Mr Roche argued that he was not given notice of the intention to change the basis upon which he was suspended nor to make submissions with respect to that decision and that this was an impermissible denial of natural justice (see [11]). Further he argued (at [13]):
… that the presumption of innocence precluded the chief executive from reasonably believing that the Appellant was liable to discipline. In summary, the argument is that if the Appellant is presumed to be innocent until proven guilty, and he is not yet proven guilty, then there is no way the chief executive could have formed a reasonable belief as to wrongdoing of such a degree that rendered the Appellant liable to discipline.
There are strict time limits in industrial law. Mr Roche’s appeal to the Tribunal was lodged on 1 May 2024 and claimed to be an appeal against the 11 April 2024 decision to suspend him without pay. If he had wanted to appeal the decision, made in December 2023 to change the grounds of suspension from s 101(1)(b) to s 101(1)(a) that appeal was out of time ([22]). There were insufficient grounds to allow an extension of time to allow the late filing of an appeal. In any event the Commission accepted
… the Respondent’s submissions that the Appellant’s case has poor prospects. The Respondent has afforded the Appellant more than enough time, information and opportunities to understand and respond to the allegations against him. The Respondent has also been clear that it was suspending the Appellant because it believed he was liable to discipline under a disciplinary law. It is clear to me that the Respondent afforded the Appellant procedural fairness.
As for the question of whether the Chief Executive could believe that Mr Roche ‘is liable to discipline’ whilst criminal charges are still pending, the Commission said (at [33]-[34]):
I am therefore of the view that “liable” should be construed broadly within the context of section 101(1)(a) of the PS Act…. Sections 101 and 91 provide for suspension occurring before any findings are made, or indeed any substantial investigation has occurred.

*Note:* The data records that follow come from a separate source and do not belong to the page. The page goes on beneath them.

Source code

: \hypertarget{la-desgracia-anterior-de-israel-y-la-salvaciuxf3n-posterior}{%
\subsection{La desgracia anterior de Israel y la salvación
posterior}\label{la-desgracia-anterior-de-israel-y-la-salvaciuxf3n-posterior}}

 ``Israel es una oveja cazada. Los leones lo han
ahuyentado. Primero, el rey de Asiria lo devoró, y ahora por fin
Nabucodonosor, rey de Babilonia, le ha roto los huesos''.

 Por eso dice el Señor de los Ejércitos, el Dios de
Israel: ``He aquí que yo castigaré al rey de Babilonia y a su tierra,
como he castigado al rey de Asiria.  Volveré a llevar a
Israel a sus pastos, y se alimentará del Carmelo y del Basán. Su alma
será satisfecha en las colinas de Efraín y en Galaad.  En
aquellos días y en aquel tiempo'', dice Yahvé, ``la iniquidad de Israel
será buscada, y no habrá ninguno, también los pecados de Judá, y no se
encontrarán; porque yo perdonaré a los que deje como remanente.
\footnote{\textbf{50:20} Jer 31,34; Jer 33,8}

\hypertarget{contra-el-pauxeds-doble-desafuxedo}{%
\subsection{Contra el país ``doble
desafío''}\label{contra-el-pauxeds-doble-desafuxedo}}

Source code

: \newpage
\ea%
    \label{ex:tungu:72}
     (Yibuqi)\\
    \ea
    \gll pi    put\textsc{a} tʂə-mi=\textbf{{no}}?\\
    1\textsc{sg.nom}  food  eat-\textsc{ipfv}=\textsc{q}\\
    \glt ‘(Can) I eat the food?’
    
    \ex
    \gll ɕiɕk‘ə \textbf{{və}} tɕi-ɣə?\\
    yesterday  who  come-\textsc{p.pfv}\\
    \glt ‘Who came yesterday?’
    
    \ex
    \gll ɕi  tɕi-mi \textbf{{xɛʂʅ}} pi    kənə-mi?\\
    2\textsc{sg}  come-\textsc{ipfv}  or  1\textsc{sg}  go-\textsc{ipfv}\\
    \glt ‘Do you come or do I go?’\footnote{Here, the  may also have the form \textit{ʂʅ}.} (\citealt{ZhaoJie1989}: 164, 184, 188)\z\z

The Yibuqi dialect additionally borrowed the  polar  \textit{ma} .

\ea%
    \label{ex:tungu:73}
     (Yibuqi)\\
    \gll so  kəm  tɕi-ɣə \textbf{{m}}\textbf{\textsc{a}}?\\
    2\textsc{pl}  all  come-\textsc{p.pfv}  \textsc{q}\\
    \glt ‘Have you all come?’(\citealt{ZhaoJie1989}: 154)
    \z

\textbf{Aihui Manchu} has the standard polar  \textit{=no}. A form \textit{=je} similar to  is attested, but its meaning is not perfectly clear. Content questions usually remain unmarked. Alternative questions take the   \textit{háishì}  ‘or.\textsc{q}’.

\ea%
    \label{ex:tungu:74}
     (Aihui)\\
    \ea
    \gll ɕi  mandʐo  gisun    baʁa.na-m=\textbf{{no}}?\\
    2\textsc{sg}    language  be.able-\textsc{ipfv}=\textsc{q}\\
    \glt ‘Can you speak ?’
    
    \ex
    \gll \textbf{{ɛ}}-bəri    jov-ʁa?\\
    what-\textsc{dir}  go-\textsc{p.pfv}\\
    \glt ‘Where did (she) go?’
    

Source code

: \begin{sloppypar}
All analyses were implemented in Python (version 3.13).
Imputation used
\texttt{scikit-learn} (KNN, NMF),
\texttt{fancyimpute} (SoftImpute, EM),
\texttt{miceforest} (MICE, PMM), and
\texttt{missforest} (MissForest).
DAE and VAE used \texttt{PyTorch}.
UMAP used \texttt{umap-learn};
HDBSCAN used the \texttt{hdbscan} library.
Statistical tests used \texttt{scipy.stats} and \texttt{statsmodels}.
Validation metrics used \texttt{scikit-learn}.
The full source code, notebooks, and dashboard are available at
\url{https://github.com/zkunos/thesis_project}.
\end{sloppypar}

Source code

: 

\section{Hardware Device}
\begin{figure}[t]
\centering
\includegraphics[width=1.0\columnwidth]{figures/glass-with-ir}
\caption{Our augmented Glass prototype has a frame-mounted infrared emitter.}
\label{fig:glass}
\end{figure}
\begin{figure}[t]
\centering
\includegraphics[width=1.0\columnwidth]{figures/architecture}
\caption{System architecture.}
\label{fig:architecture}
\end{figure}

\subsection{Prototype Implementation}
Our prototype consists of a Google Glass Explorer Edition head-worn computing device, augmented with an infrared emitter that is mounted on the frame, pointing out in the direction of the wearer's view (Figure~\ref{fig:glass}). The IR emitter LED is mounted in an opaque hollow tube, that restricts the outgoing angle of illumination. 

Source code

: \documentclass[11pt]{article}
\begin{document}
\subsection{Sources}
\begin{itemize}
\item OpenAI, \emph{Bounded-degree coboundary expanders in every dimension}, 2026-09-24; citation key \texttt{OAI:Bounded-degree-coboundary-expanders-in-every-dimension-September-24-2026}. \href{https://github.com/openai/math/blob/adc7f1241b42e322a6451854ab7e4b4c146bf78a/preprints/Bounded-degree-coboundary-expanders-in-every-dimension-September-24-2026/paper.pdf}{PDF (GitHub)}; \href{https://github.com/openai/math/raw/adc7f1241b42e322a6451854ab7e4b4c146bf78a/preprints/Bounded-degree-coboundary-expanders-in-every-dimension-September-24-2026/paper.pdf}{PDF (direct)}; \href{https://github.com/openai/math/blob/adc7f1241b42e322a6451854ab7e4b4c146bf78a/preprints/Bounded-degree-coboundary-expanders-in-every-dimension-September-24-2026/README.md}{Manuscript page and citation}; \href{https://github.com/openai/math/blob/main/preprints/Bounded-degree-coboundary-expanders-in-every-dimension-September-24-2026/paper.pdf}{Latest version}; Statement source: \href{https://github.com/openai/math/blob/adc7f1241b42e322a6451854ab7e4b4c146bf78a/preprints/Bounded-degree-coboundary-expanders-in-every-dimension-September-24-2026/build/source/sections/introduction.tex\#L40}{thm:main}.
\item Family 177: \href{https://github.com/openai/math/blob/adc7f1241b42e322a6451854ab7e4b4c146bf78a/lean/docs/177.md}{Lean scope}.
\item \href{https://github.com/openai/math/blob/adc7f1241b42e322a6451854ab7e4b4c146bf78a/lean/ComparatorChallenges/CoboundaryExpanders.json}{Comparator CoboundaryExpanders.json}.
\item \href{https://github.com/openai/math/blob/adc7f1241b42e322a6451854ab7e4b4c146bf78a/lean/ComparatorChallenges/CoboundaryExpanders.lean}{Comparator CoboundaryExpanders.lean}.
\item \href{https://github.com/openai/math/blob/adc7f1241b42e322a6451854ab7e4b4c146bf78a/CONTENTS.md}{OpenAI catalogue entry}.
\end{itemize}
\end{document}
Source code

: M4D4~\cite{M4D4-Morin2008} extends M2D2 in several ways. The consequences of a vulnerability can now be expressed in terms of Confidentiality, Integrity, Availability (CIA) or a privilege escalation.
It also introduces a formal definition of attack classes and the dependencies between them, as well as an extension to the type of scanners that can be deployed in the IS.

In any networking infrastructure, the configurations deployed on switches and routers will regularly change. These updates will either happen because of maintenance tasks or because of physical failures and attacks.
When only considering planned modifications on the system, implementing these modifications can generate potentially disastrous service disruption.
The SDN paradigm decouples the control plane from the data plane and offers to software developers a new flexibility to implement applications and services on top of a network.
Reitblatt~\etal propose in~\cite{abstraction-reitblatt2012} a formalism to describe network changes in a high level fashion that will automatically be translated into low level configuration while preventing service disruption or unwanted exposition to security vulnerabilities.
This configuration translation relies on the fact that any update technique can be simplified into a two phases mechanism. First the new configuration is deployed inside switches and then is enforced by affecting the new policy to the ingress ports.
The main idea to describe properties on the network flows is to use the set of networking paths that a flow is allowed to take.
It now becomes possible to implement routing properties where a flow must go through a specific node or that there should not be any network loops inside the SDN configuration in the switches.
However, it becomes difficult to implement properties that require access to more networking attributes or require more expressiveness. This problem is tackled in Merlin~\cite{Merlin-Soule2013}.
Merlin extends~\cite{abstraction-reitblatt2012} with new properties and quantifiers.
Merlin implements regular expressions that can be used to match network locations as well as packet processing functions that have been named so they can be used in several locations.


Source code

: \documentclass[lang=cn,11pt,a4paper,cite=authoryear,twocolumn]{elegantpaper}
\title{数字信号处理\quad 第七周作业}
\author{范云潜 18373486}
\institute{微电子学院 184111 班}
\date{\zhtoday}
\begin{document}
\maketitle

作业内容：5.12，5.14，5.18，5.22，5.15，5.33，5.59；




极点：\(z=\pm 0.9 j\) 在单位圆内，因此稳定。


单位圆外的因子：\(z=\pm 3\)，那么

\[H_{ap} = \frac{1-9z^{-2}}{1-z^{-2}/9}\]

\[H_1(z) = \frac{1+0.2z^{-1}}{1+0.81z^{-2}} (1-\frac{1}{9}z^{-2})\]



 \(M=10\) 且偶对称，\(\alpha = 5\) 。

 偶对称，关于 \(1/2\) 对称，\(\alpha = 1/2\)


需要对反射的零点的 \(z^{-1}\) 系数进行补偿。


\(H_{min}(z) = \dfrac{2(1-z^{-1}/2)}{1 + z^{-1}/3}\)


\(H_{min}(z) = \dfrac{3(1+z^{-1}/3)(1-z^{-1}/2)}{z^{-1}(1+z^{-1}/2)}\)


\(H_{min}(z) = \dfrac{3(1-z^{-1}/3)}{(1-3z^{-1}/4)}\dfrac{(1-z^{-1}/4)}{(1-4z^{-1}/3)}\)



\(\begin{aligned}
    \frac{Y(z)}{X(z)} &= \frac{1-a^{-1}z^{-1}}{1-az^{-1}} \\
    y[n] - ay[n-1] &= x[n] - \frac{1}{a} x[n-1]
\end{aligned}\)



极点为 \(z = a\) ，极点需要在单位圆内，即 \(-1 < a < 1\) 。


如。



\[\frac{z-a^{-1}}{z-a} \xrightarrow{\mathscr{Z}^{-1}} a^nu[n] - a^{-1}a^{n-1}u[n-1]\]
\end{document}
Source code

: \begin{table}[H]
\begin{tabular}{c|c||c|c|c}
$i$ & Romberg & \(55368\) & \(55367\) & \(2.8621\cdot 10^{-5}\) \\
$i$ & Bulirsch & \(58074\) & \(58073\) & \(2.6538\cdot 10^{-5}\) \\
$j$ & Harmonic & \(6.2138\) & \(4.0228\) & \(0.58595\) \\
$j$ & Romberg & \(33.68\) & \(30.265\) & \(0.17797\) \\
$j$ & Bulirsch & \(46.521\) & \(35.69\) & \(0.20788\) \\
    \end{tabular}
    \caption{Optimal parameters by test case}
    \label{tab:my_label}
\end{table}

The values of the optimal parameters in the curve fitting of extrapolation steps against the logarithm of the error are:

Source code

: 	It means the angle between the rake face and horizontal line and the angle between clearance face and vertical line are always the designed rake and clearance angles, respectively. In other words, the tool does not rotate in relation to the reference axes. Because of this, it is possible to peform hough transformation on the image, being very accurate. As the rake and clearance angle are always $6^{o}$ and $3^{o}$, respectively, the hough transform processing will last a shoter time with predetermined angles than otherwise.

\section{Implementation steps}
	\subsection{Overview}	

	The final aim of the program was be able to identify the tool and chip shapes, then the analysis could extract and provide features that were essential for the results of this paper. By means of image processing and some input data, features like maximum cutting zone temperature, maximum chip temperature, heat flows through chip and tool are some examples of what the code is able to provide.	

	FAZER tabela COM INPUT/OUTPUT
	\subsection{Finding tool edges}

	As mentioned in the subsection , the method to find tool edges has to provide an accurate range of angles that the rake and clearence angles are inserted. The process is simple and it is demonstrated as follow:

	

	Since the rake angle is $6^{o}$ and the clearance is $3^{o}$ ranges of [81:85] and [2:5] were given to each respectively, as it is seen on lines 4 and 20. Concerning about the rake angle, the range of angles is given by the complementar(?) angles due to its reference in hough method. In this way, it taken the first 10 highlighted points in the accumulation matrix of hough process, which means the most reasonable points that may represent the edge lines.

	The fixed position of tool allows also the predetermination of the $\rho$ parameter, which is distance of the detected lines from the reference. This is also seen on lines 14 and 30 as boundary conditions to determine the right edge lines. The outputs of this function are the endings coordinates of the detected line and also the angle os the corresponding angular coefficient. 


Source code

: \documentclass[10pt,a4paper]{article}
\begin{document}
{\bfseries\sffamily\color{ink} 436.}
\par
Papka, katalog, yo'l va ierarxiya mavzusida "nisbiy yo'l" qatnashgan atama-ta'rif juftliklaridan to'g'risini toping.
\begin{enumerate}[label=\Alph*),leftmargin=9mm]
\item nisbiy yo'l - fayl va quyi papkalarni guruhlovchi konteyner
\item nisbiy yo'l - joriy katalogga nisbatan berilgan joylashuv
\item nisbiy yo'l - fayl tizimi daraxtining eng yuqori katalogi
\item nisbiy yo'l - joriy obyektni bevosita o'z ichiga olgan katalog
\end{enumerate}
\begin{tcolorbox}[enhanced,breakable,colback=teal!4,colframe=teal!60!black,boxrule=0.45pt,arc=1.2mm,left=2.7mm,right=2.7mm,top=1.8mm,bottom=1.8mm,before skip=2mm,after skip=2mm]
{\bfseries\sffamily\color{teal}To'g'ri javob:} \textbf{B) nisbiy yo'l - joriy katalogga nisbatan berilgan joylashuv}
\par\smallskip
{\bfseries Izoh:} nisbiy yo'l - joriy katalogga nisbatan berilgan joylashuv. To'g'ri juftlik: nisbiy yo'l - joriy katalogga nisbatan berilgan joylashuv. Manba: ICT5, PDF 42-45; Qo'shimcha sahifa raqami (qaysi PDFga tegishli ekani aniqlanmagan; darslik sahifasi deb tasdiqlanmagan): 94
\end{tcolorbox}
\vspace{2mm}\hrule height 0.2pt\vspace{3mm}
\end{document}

In the present case, I conclude that the power to suspend under section 101(1)(a) was enlivened once the relevant chief executive formed a reasonable belief that, if the allegations were proven, then the chief executive would be satisfied that the Appellant engaged in misconduct. As the definition of liable in this context permits mere allegations to create liability, there need not be a finding of any wrongdoing at that point for an employee to be “liable” to discipline. All that is needed is a reasonable belief that there are allegations that exposed the Appellant to discipline under a disciplinary law… That does not mean, in the case of criminal charges, that the relevant employee must be convicted before they are liable to being disciplined. Such an employee may still be disciplined even if a criminal charge results in an acquittal. A failure by the Crown to overcome the high burden of proving beyond reasonable doubt still leaves open the conclusion by an employer that misconduct occurred on the balance of probabilities. That state of being liable to discipline continues from the time of the alleged acts up to point where a finding of wrongdoing has been made, and beyond.
And at [35]:
In the circumstances, it is not hard to see how the chief executive of the Respondent could form a reasonable belief that the Appellant was exposed to discipline for engaging in inappropriate or improper conduct in a private capacity that reflected seriously and adversely on the employing entity. The Appellant had been charged with serious offences … and had been deregistered by the OHO as a consequence of the charges. In those circumstances, it was reasonable for the chief executive to form the belief that an event had occurred in the form of a genuine allegation of wrongdoing, which exposed the Appellant to legal consequences, and that the Appellant was therefore liable to discipline under a disciplinary law.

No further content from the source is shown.